• BRIEF
Your answer must consist only of the lines from the start of the entries through the line that holds "Introduction to Grant", copied exactly, with no pictures.

• DATA RECORDS
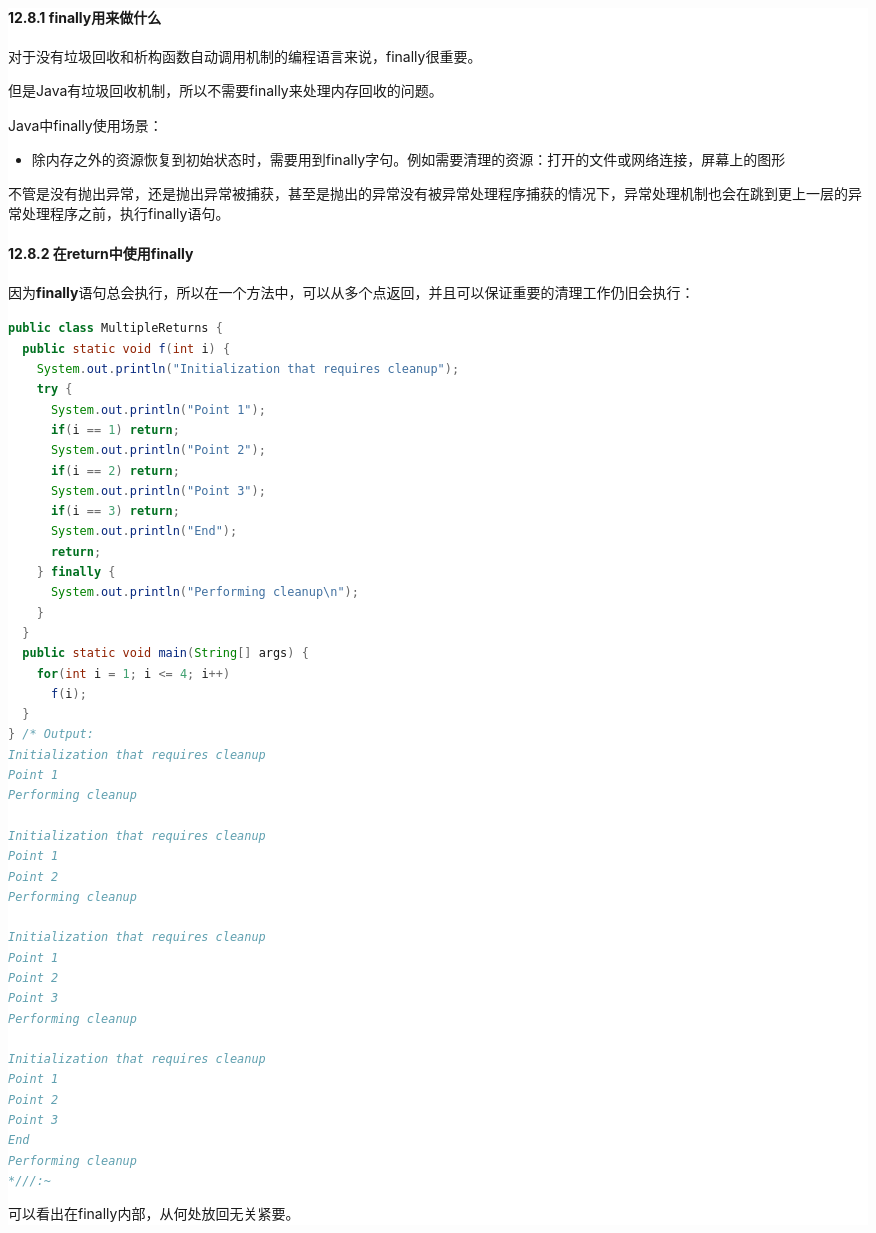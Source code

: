 
#### 12.8.1 finally用来做什么
对于没有垃圾回收和析构函数自动调用机制的编程语言来说，finally很重要。

但是Java有垃圾回收机制，所以不需要finally来处理内存回收的问题。

Java中finally使用场景：
 - 除内存之外的资源恢复到初始状态时，需要用到finally字句。例如需要清理的资源：打开的文件或网络连接，屏幕上的图形

不管是没有抛出异常，还是抛出异常被捕获，甚至是抛出的异常没有被异常处理程序捕获的情况下，异常处理机制也会在跳到更上一层的异常处理程序之前，执行finally语句。

#### 12.8.2 在return中使用finally
因为**finally**语句总会执行，所以在一个方法中，可以从多个点返回，并且可以保证重要的清理工作仍旧会执行：
```java
public class MultipleReturns {
  public static void f(int i) {
    System.out.println("Initialization that requires cleanup");
    try {
      System.out.println("Point 1");
      if(i == 1) return;
      System.out.println("Point 2");
      if(i == 2) return;
      System.out.println("Point 3");
      if(i == 3) return;
      System.out.println("End");
      return;
    } finally {
      System.out.println("Performing cleanup\n");
    }
  }
  public static void main(String[] args) {
    for(int i = 1; i <= 4; i++)
      f(i);
  }
} /* Output:
Initialization that requires cleanup
Point 1
Performing cleanup

Initialization that requires cleanup
Point 1
Point 2
Performing cleanup

Initialization that requires cleanup
Point 1
Point 2
Point 3
Performing cleanup

Initialization that requires cleanup
Point 1
Point 2
Point 3
End
Performing cleanup
*///:~
```
可以看出在finally内部，从何处放回无关紧要。
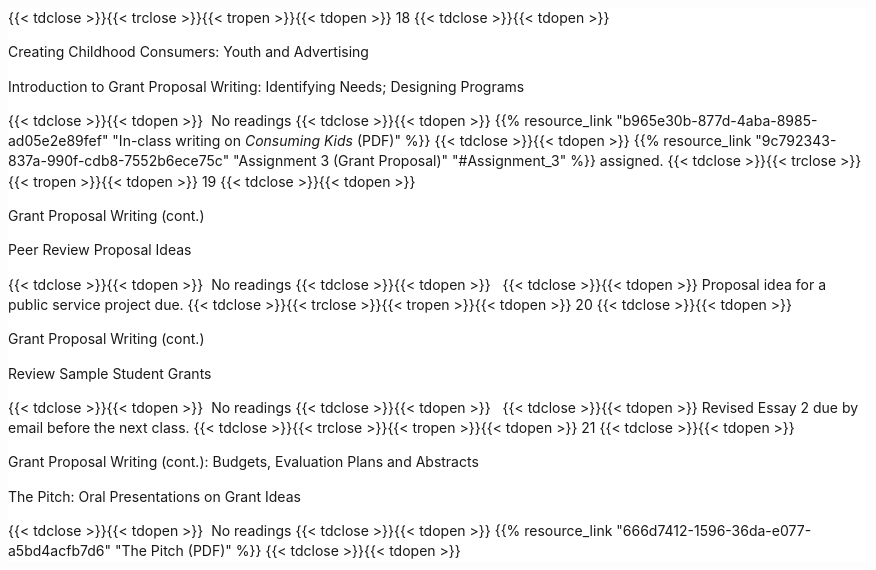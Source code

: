 {{< tdclose >}}{{< trclose >}}{{< tropen >}}{{< tdopen >}}
18
{{< tdclose >}}{{< tdopen >}}

Creating Childhood Consumers: Youth and Advertising

Introduction to Grant Proposal Writing: Identifying Needs; Designing Programs

{{< tdclose >}}{{< tdopen >}}
 No readings
{{< tdclose >}}{{< tdopen >}}
{{% resource_link "b965e30b-877d-4aba-8985-ad05e2e89fef" "In-class writing on *Consuming Kids* (PDF)" %}}
{{< tdclose >}}{{< tdopen >}}
{{% resource_link "9c792343-837a-990f-cdb8-7552b6ece75c" "Assignment 3 (Grant Proposal)" "#Assignment_3" %}} assigned.
{{< tdclose >}}{{< trclose >}}{{< tropen >}}{{< tdopen >}}
19
{{< tdclose >}}{{< tdopen >}}

Grant Proposal Writing (cont.)

Peer Review Proposal Ideas

{{< tdclose >}}{{< tdopen >}}
 No readings
{{< tdclose >}}{{< tdopen >}}
 
{{< tdclose >}}{{< tdopen >}}
Proposal idea for a public service project due.
{{< tdclose >}}{{< trclose >}}{{< tropen >}}{{< tdopen >}}
20
{{< tdclose >}}{{< tdopen >}}

Grant Proposal Writing (cont.)

Review Sample Student Grants

{{< tdclose >}}{{< tdopen >}}
 No readings
{{< tdclose >}}{{< tdopen >}}
 
{{< tdclose >}}{{< tdopen >}}
Revised Essay 2 due by email before the next class.
{{< tdclose >}}{{< trclose >}}{{< tropen >}}{{< tdopen >}}
21
{{< tdclose >}}{{< tdopen >}}

Grant Proposal Writing (cont.): Budgets, Evaluation Plans and Abstracts

The Pitch: Oral Presentations on Grant Ideas

{{< tdclose >}}{{< tdopen >}}
 No readings
{{< tdclose >}}{{< tdopen >}}
{{% resource_link "666d7412-1596-36da-e077-a5bd4acfb7d6" "The Pitch (PDF)" %}}
{{< tdclose >}}{{< tdopen >}}
 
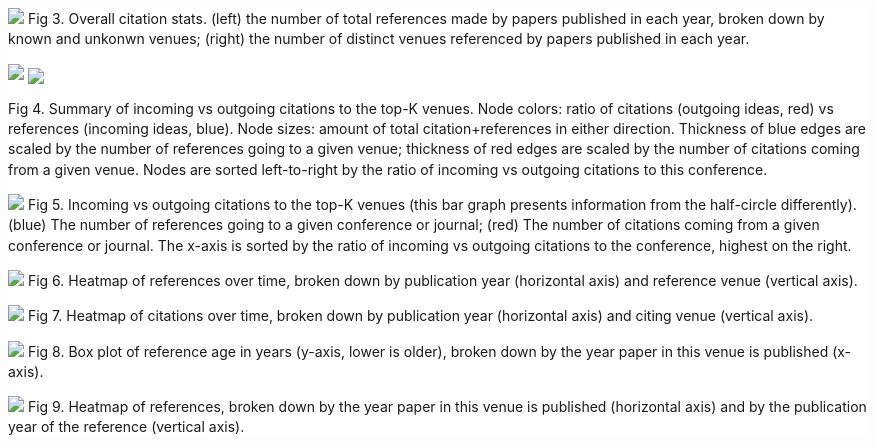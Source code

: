 <a href=/img/citation/ICAPS/ICAPS_cnt_citation.png><img width=900 src="/img/citation/ICAPS/ICAPS_cnt_citation.png"></a>
Fig 3. Overall citation stats. (left) the number of total references made by papers published in each year, broken down by known and unkonwn venues; (right) the number of distinct venues referenced by papers published in each year.

<a href=/img/citation/ICAPS/ICAPS_graph.png><img width=900 src="/img/citation/ICAPS/ICAPS_graph.png"></a>
<img align=center width=675 src="/img/citation/color_bar.png">

Fig 4. Summary of incoming vs outgoing citations to the top-K venues. Node colors: ratio of citations (outgoing ideas, red) vs references (incoming ideas, blue). Node sizes: amount of total citation+references in either direction. Thickness of blue edges are scaled by the number of references going to a given venue; thickness of red edges are scaled by the number of citations coming from a given venue. Nodes are sorted left-to-right by the ratio of incoming vs outgoing citations to this conference.

<a href=/img/citation/ICAPS/ICAPS_venue_bar.png><img width=900 src="/img/citation/ICAPS/ICAPS_venue_bar.png"></a>
Fig 5. Incoming vs outgoing citations to the top-K venues (this bar graph presents information from the half-circle differently). (blue) The number of references going to a given conference or journal; (red) The number of citations coming from a given conference or journal. The x-axis is sorted by the ratio of incoming vs outgoing citations to the conference, highest on the right.

<a href=/img/citation/ICAPS/ICAPS_venue_ref.png><img width=900 src="/img/citation/ICAPS/ICAPS_venue_ref.png"></a>
Fig 6. Heatmap of references over time, broken down by publication year (horizontal axis) and reference venue (vertical axis).

<a href=/img/citation/ICAPS/ICAPS_venue_citation.png><img width=900 src="/img/citation/ICAPS/ICAPS_venue_citation.png"></a>
Fig 7. Heatmap of citations over time, broken down by publication year (horizontal axis) and citing venue (vertical axis).

<a href=/img/citation/ICAPS/ICAPS_box_ref.png><img width=900 src="/img/citation/ICAPS/ICAPS_box_ref.png"></a>
Fig 8. Box plot of reference age in years (y-axis, lower is older), broken down by the year paper in this venue is published (x-axis).

<a href=/img/citation/ICAPS/ICAPS_year_ref.png><img width=900 src="/img/citation/ICAPS/ICAPS_year_ref.png"></a>
Fig 9. Heatmap of references, broken down by the year paper in this venue is published (horizontal axis) and by the publication year of the reference (vertical axis).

• RESULT BELOW
Source code

: 
#### 12.8.1 finally用来做什么
对于没有垃圾回收和析构函数自动调用机制的编程语言来说，finally很重要。

但是Java有垃圾回收机制，所以不需要finally来处理内存回收的问题。

Java中finally使用场景：
 - 除内存之外的资源恢复到初始状态时，需要用到finally字句。例如需要清理的资源：打开的文件或网络连接，屏幕上的图形

不管是没有抛出异常，还是抛出异常被捕获，甚至是抛出的异常没有被异常处理程序捕获的情况下，异常处理机制也会在跳到更上一层的异常处理程序之前，执行finally语句。

#### 12.8.2 在return中使用finally
因为**finally**语句总会执行，所以在一个方法中，可以从多个点返回，并且可以保证重要的清理工作仍旧会执行：
```java
public class MultipleReturns {
  public static void f(int i) {
    System.out.println("Initialization that requires cleanup");
    try {
      System.out.println("Point 1");
      if(i == 1) return;
      System.out.println("Point 2");
      if(i == 2) return;
      System.out.println("Point 3");
      if(i == 3) return;
      System.out.println("End");
      return;
    } finally {
      System.out.println("Performing cleanup\n");
    }
  }
  public static void main(String[] args) {
    for(int i = 1; i <= 4; i++)
      f(i);
  }
} /* Output:
Initialization that requires cleanup
Point 1
Performing cleanup

Initialization that requires cleanup
Point 1
Point 2
Performing cleanup

Initialization that requires cleanup
Point 1
Point 2
Point 3
Performing cleanup

Initialization that requires cleanup
Point 1
Point 2
Point 3
End
Performing cleanup
*///:~
```
可以看出在finally内部，从何处放回无关紧要。
Source code

: {{< tdclose >}}{{< trclose >}}{{< tropen >}}{{< tdopen >}}
18
{{< tdclose >}}{{< tdopen >}}

Creating Childhood Consumers: Youth and Advertising

Introduction to Grant Proposal Writing: Identifying Needs; Designing Programs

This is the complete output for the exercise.